The quantity of fuel to be injected per cycle per cylinder is 4.167 c.c


## Example 15.4 Page no : 284¶

In :
import math

#Input data
#Data from problem 1
n = 6.					#Number of cylinders
p = 720.					#Horse power in h.p
N = 180.					#Speed in r.p.m
f = 250.					#Fuel rate in gm per horse power hour

Vo = 20.					#Volume of oil in the suction chamber in c.c
dp = 80.					#Discharge pressure in kg/cm**2
voi = 6.					#Volume of oil in the injector in c.c
g = 0.9					#Specific gravity of oil
b = 78.8*10**-6					#Coefficient of compressibility in cm**2/kg when pressure is taken as atmospheric

#Calculations
w = (((f/1000)*p)/((N/2)*60*n))*1000					#Weight of fuel per cycle in gm/cycle
Va = (w/g)					#Volume of air per cycle in c.c
V1 = (Vo+Va)					#Initial volume in c.c
dV12 = (b*V1*dp)					#Change in volume in c.c
#Assuming in accordance with average practice that s = 2d, nv = 0.94 and full load in this pump type x = 0.5
d = ((voi+dV12)/((3.14/4)*2*0.94*0.5))**(1./3)					#Diameter in cm
l = (2*d)					#Stroke in cm

#Output
print 'The diameter of the pump is %3.2f cm  \
\nThe total stroke is %3.2f cm'%(d,l)

The diameter of the pump is 2.03 cm
The total stroke is 4.06 cm


## Example 15.5 Page no : 287¶

In :
import math

#Input data
p = 110.					#Oil pressure in kg/cm**2
pc = 25.					#Pressure in the combustion chamber in kg/cm**2
q = 0.805					#Velocity coefficient.
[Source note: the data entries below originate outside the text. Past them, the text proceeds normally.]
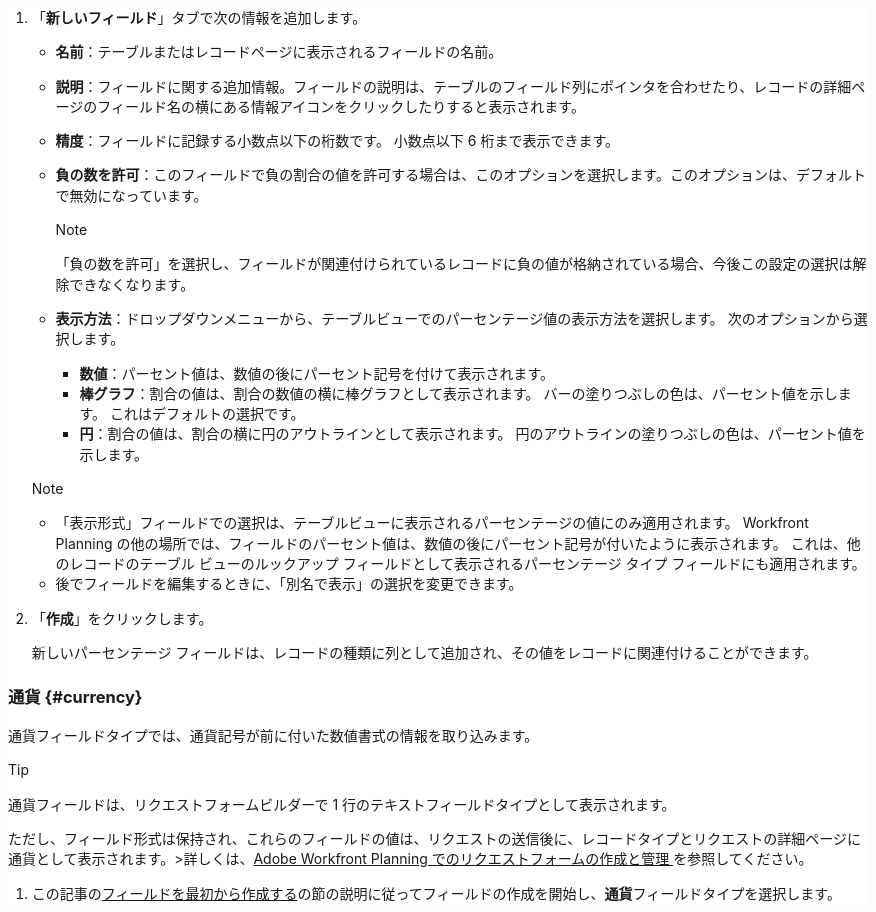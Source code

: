 1. 「**新しいフィールド**」タブで次の情報を追加します。
   * **名前**：テーブルまたはレコードページに表示されるフィールドの名前。
   * **説明**：フィールドに関する追加情報。フィールドの説明は、テーブルのフィールド列にポインタを合わせたり、レコードの詳細ページのフィールド名の横にある情報アイコンをクリックしたりすると表示されます。
   * **精度**：フィールドに記録する小数点以下の桁数です。 小数点以下 6 桁まで表示できます。
   * **負の数を許可**：このフィールドで負の割合の値を許可する場合は、このオプションを選択します。このオプションは、デフォルトで無効になっています。

     >[!NOTE]
     >
     >「負の数を許可」を選択し、フィールドが関連付けられているレコードに負の値が格納されている場合、今後この設定の選択は解除できなくなります。

   * **表示方法**：ドロップダウンメニューから、テーブルビューでのパーセンテージ値の表示方法を選択します。 次のオプションから選択します。
      * **数値**：パーセント値は、数値の後にパーセント記号を付けて表示されます。
      * **棒グラフ**：割合の値は、割合の数値の横に棒グラフとして表示されます。 バーの塗りつぶしの色は、パーセント値を示します。 これはデフォルトの選択です。
      * **円**：割合の値は、割合の横に円のアウトラインとして表示されます。 円のアウトラインの塗りつぶしの色は、パーセント値を示します。

   >[!NOTE]
   >
   >* 「表示形式」フィールドでの選択は、テーブルビューに表示されるパーセンテージの値にのみ適用されます。 Workfront Planning の他の場所では、フィールドのパーセント値は、数値の後にパーセント記号が付いたように表示されます。 これは、他のレコードのテーブル ビューのルックアップ フィールドとして表示されるパーセンテージ タイプ フィールドにも適用されます。
   >* 後でフィールドを編集するときに、「別名で表示」の選択を変更できます。

1. 「**作成**」をクリックします。

   新しいパーセンテージ フィールドは、レコードの種類に列として追加され、その値をレコードに関連付けることができます。

### 通貨 {#currency}

通貨フィールドタイプでは、通貨記号が前に付いた数値書式の情報を取り込みます。

>[!TIP]
>
>通貨フィールドは、リクエストフォームビルダーで 1 行のテキストフィールドタイプとして表示されます。
>
>ただし、フィールド形式は保持され、これらのフィールドの値は、リクエストの送信後に、レコードタイプとリクエストの詳細ページに通貨として表示されます。
>&#x200B;>詳しくは、[Adobe Workfront Planning でのリクエストフォームの作成と管理 &#x200B;](/help/quicksilver/planning/requests/create-request-form.md) を参照してください。

1. この記事の[フィールドを最初から作成する](#create-fields-from-scratch)の節の説明に従ってフィールドの作成を開始し、**通貨**&#x200B;フィールドタイプを選択します。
In textbook it is given wrong as 9.805
d = 0.906					#Specific gravity

#Calculations
v = (37.1*q*math.sqrt((p-pc)/d))					#Velocity in m/s

#Output
print 'The velocity of injection is %3.0f m/s'%(v)

The velocity of injection is 289 m/s


## Example 15.6 Page no : 290¶

In :
import math

#Input data
Vf = 6.2					#Volume of fuel in c.c
l = 65					#Length of fuel line in cm
di = 2.5					#Inner diameter in mm
V = 2.75					#Volume of fuel in the injector valve in c.c
Vd = 0.15					#Volume of fuel to be delivered in c.c. In textbook it is given wrong as 0.047
p = 140					#Pressure in kg/cm**2
pp = 1					#Pump pressure in kg/cm**2
patm = 1.03					#Atmospheric pressure in kg/cm**2
b = 78.8*10**-6					#Coefficient of compressibility in cm**2/kg when pressure is taken as atmospheric

#Calculations
V1 = (Vf+(3.14/4)*(di/10)**2*l+V)					#Initial volume in c.c
dV = ((b*V1*(p-pp)/patm))					#Change in volume in c.c
d = (dV+Vd)					#Total print lacement of the plunger in c.c

#Output
print 'The total print lacement of the plunger is %3.3f c.c'%(d)

The total print lacement of the plunger is 0.279 c.c


## Example 15.7 Page no : 292¶

In :
import math

#Input data
Vf = 6.75					#Volume of fuel in c.c
l = 65					#Length of fuel line in cm
di = 2.5					#Inner diameter in mm
V = 2.45					#Volume of fuel in the injector valve in c.c
Vd = 0.15					#Volume of fuel to be delivered in c.c.
p = 150					#Pressure in kg/cm**2
pp = 1					#Pump pressure in kg/cm**2
patm = 1.03					#Atmospheric pressure in kg/cm**2
b = 78.8*10**-6					#Coefficient of compressibility in cm**2/kg when pressure is taken as atmospheric

#Calculations
V1 = (Vf+(3.14/4)*(di/10)**2*l+V)					#Initial volume in c.c
dV = ((b*V1*(p-pp)/patm))					#Change in volume in c.c
d = (dV+Vd)					#Total print lacement of the plunger in c.c

#Output
print 'The total print lacement of the plunger is %3.3f c.c'%(d)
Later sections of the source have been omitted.